Exercise goal —
Where a line below includes the word "lemma", copy that line.

Items from a dataset —
◇ ◇ ◇ ◇
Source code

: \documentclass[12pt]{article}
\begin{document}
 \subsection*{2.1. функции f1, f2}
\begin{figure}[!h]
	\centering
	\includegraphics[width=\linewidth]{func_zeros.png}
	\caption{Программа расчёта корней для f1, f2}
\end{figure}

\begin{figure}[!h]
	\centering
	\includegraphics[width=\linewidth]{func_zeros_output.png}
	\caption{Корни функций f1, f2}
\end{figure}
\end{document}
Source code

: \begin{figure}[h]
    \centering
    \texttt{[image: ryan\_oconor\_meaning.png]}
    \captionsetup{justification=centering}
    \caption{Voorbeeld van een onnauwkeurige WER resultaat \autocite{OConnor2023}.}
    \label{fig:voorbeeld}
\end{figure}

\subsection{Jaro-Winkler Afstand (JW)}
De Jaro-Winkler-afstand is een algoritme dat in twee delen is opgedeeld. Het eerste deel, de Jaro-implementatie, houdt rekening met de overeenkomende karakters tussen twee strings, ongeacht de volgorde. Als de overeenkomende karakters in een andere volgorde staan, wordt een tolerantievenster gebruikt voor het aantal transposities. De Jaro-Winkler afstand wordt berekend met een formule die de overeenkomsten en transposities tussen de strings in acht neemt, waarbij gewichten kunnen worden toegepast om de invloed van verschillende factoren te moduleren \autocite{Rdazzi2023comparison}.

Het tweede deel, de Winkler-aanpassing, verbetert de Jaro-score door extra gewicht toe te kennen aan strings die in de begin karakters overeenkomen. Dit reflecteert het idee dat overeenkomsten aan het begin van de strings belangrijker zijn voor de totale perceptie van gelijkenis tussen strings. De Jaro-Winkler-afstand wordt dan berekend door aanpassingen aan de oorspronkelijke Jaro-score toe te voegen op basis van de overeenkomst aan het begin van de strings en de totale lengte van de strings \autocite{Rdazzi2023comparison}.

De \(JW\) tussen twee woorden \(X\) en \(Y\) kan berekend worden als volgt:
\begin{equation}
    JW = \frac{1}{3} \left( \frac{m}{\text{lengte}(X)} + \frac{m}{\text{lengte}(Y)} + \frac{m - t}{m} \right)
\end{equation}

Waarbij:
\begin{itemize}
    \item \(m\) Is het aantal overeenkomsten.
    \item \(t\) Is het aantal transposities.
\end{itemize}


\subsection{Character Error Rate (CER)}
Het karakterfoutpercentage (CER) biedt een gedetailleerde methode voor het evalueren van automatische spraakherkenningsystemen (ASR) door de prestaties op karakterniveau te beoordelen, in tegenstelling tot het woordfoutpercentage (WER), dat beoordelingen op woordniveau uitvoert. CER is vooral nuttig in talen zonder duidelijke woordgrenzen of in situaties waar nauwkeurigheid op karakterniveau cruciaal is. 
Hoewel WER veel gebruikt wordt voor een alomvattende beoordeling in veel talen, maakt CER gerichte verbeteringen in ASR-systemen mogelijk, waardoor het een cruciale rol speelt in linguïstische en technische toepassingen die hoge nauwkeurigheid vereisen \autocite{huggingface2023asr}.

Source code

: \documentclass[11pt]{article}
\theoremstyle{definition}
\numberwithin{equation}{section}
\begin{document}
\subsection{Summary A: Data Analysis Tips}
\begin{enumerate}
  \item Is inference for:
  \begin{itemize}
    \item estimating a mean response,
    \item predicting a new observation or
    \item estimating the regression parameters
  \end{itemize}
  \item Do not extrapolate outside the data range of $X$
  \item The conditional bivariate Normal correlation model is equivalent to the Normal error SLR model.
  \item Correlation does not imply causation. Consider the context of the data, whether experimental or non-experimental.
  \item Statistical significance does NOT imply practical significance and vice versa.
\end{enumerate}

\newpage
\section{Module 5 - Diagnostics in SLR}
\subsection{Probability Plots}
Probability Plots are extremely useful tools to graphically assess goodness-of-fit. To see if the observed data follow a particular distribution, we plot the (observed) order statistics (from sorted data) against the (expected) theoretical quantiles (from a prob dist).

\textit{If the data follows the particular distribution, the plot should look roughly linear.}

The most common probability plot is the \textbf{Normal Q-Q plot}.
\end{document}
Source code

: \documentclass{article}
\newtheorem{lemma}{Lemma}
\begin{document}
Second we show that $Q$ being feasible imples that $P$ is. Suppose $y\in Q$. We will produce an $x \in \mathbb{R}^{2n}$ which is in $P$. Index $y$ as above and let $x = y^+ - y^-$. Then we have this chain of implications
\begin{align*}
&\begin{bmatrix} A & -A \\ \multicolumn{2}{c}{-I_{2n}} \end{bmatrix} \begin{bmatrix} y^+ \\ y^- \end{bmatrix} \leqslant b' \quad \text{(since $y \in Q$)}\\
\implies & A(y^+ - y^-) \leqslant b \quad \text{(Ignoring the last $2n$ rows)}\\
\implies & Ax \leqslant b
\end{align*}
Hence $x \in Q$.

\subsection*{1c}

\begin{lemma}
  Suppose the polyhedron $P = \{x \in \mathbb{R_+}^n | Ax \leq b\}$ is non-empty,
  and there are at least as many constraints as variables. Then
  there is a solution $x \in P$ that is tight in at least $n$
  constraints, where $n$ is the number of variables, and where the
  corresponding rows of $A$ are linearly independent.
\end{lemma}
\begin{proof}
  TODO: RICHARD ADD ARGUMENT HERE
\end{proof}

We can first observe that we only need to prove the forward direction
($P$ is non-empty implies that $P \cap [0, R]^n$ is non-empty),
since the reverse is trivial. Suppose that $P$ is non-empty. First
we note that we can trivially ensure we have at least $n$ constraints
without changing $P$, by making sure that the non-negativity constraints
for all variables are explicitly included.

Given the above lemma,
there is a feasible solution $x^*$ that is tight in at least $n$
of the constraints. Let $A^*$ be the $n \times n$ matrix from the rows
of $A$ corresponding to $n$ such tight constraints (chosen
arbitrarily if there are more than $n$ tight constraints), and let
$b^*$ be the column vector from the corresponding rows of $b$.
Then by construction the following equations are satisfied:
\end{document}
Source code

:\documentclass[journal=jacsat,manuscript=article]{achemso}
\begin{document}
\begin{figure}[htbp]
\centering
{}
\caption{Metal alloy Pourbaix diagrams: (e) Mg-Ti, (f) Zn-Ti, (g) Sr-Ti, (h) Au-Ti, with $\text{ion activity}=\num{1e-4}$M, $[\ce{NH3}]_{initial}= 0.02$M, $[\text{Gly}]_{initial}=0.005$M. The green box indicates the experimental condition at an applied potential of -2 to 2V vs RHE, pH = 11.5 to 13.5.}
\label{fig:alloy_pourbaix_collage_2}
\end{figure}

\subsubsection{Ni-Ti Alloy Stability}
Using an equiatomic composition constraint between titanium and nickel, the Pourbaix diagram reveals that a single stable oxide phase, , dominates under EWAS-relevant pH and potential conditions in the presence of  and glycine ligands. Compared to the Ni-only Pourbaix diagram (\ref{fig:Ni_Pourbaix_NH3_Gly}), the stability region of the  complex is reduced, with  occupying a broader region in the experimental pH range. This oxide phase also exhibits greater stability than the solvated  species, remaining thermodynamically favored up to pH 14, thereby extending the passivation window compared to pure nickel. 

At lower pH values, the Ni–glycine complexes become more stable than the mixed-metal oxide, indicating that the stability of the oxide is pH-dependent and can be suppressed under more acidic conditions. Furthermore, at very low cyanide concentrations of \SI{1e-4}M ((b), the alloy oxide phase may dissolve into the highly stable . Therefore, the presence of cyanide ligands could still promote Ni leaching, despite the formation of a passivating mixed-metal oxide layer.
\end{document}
◇ ◇ ◇ ◇
Task solution —
\newtheorem{lemma}{Lemma}
\begin{lemma}
\end{lemma}
Given the above lemma,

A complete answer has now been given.